Archive for July 2009

LSAing and Australia

So I’m at the LSA right now and it’s fun… I’m meeting new people and I’m taking a bunch of courses, it’s not too intense, but it’s tiring… I also miss Tom a lot

I just got my visa for Australia… unfortunately, my advisor decided not to go… because she would need to make up two classes… I was really hoping she’d go… but Tom said he’d go with me and make a trip out of it… since for me it’s just as expensive to go for a week as it would be to go for the weekend, I figured staying for a week would make the 15 hour flight worth while…

My advisor (very generously) offered to help pay my ticket to Australia with her research grant… I want to accept but I don’t know how to phrase it… “yes please, that’d be awesome” sounds a bit too brief… I’m uncomfortable talking about money… which I should get over…

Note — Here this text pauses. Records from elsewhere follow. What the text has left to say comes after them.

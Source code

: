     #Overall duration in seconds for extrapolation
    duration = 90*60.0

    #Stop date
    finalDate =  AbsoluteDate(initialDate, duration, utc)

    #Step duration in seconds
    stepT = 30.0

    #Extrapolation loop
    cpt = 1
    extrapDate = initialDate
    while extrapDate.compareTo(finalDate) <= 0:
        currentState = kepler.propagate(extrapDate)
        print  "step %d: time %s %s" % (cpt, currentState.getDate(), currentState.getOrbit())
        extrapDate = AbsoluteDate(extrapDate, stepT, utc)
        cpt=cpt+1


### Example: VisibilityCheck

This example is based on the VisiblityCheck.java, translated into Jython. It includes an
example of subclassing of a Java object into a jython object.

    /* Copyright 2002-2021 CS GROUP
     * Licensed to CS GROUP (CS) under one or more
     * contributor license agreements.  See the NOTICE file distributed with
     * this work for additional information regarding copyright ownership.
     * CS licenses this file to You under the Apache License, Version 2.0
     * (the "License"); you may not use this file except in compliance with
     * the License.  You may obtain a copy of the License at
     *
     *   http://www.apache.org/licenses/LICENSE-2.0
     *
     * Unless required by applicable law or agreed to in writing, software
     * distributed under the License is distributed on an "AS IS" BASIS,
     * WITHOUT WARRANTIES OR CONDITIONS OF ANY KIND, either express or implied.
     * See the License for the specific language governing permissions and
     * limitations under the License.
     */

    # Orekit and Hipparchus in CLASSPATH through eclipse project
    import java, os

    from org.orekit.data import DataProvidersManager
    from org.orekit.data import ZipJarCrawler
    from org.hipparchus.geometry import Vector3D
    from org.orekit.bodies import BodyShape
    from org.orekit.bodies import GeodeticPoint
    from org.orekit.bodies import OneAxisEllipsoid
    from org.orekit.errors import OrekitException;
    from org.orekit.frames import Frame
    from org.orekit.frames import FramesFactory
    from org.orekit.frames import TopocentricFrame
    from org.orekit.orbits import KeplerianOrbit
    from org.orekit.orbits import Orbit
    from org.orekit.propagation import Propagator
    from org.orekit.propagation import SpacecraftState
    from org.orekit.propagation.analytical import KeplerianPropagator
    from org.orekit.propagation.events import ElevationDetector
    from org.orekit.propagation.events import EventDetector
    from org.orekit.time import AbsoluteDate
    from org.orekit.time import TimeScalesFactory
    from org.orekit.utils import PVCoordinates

I would like school to start, funny enough… because I’ve been inefficient with my personal projects, like my paper, and I need the structure that school provides to get this stuff done… I wish Hagit would tell me I need to finish my paper in the next two weeks… because I totally can… I just need to make myself do it. Maybe I should ask her to require me to have the paper done by the beginning of the school year… I do well when there’s a deadline for her… it gives me a time frame to work with, which makes me START

I should get back to doing homework… to get it done and do some reading for my paper…

I don’t like watching movies with Tom when he’s seen them before

He won’t tell me what happens next. It’s mean! I want to know! but I wuv him.

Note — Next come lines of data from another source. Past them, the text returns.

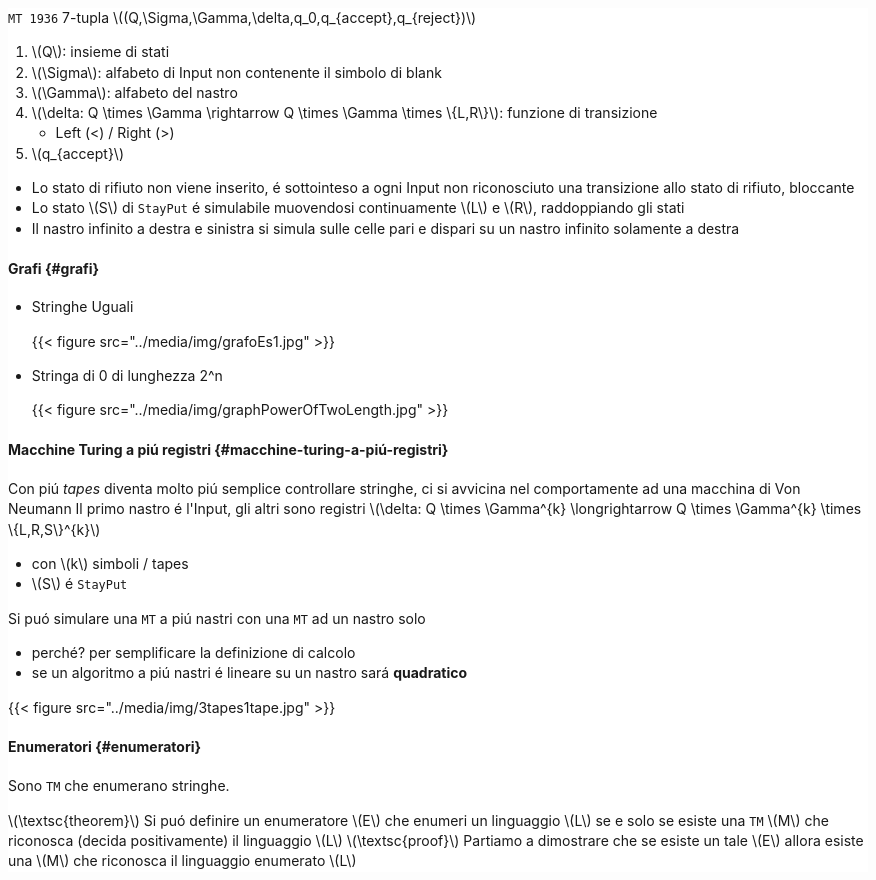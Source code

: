 `MT 1936`
7-tupla \\((Q,\Sigma,\Gamma,\delta,q\_0,q\_{accept},q\_{reject})\\)

1.  \\(Q\\): insieme di stati
2.  \\(\Sigma\\): alfabeto di Input non contenente il simbolo di blank
3.  \\(\Gamma\\): alfabeto del nastro
4.  \\(\delta: Q \times \Gamma \rightarrow Q \times \Gamma \times \\{L,R\\}\\): funzione di transizione
    -   Left (&lt;) / Right (&gt;)
5.  \\(q\_{accept}\\)



-   Lo stato di rifiuto non viene inserito, é sottointeso a ogni Input non riconosciuto una transizione allo stato di rifiuto, bloccante
-   Lo stato \\(S\\) di `StayPut` é simulabile muovendosi continuamente \\(L\\) e \\(R\\), raddoppiando gli stati
-   Il nastro infinito a destra e sinistra si simula sulle celle pari e dispari su un nastro infinito solamente a destra


#### Grafi {#grafi}



-  Stringhe Uguali

    {{< figure src="../media/img/grafoEs1.jpg" >}}



-  Stringa di 0 di lunghezza 2^n

    {{< figure src="../media/img/graphPowerOfTwoLength.jpg" >}}


#### Macchine Turing a piú registri {#macchine-turing-a-piú-registri}

Con piú _tapes_ diventa molto piú semplice controllare stringhe, ci si avvicina nel comportamente ad una macchina di Von Neumann
Il primo nastro é l'Input, gli altri sono registri
\\(\delta: Q \times \Gamma^{k} \longrightarrow Q \times \Gamma^{k} \times \\{L,R,S\\}^{k}\\)

-   con \\(k\\) simboli / tapes
-   \\(S\\) é `StayPut`

Si puó simulare una `MT` a piú nastri con una `MT` ad un nastro solo

-   perché? per semplificare la definizione di calcolo
-   se un algoritmo a piú nastri é lineare su un nastro sará **quadratico**

{{< figure src="../media/img/3tapes1tape.jpg" >}}


#### Enumeratori {#enumeratori}

Sono `TM` che enumerano stringhe.

\\(\textsc{theorem}\\)     Si puó definire un enumeratore \\(E\\) che enumeri un linguaggio \\(L\\) se e solo se esiste una `TM` \\(M\\) che riconosca (decida positivamente) il linguaggio \\(L\\)
\\(\textsc{proof}\\)      Partiamo a dimostrare che se esiste un tale \\(E\\) allora esiste una \\(M\\) che riconosca il linguaggio enumerato \\(L\\)
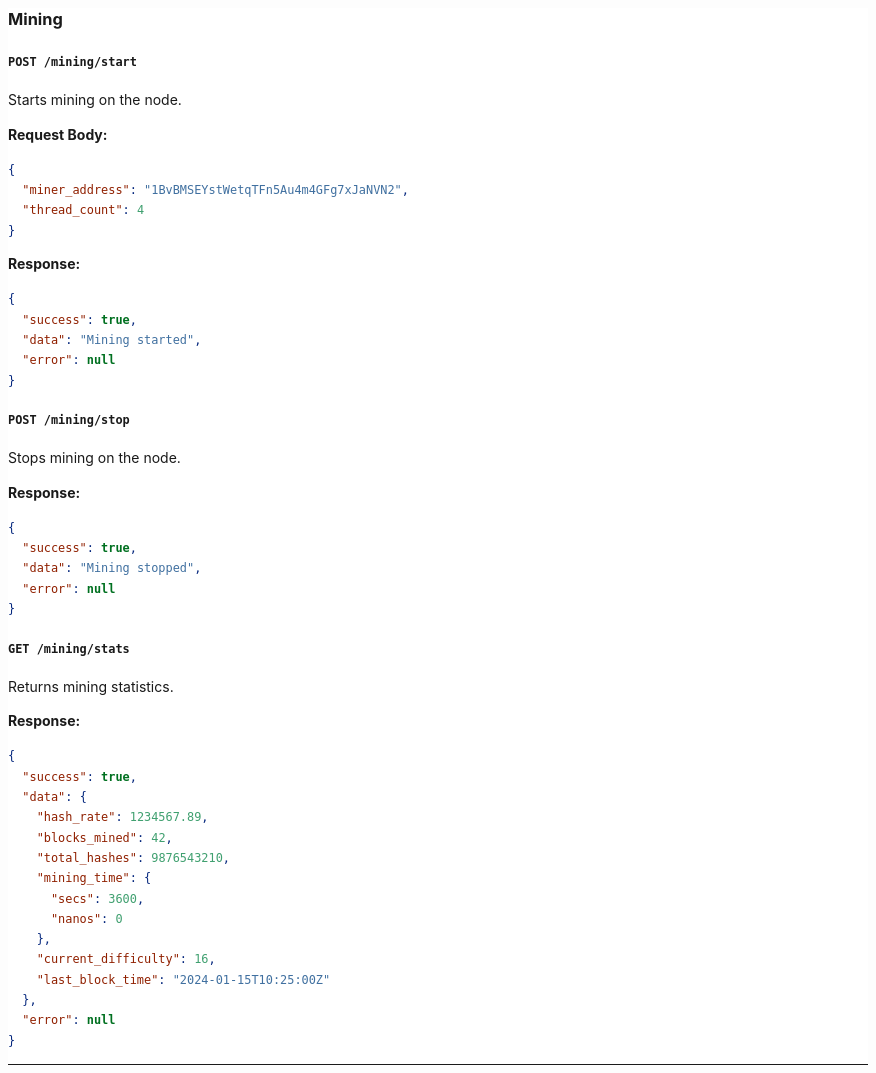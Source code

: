 
### Mining

#### `POST /mining/start`

Starts mining on the node.

**Request Body:**
```json
{
  "miner_address": "1BvBMSEYstWetqTFn5Au4m4GFg7xJaNVN2",
  "thread_count": 4
}
```

**Response:**
```json
{
  "success": true,
  "data": "Mining started",
  "error": null
}
```

#### `POST /mining/stop`

Stops mining on the node.

**Response:**
```json
{
  "success": true,
  "data": "Mining stopped",
  "error": null
}
```

#### `GET /mining/stats`

Returns mining statistics.

**Response:**
```json
{
  "success": true,
  "data": {
    "hash_rate": 1234567.89,
    "blocks_mined": 42,
    "total_hashes": 9876543210,
    "mining_time": {
      "secs": 3600,
      "nanos": 0
    },
    "current_difficulty": 16,
    "last_block_time": "2024-01-15T10:25:00Z"
  },
  "error": null
}
```

---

I haven’t managed to finish the books I had set out to read. I feel like a failure, but I won’t beat myself up. I will do my best over the next month to keep reading. I did find more references on my topic of interest and now I have an even more explicit outline of my second screening paper, but I don’t have the full paper yet, which is meh. I am sure I will have the paper complete before I’m back in LA, I’d be too embarrassed to show up without at least a first draft.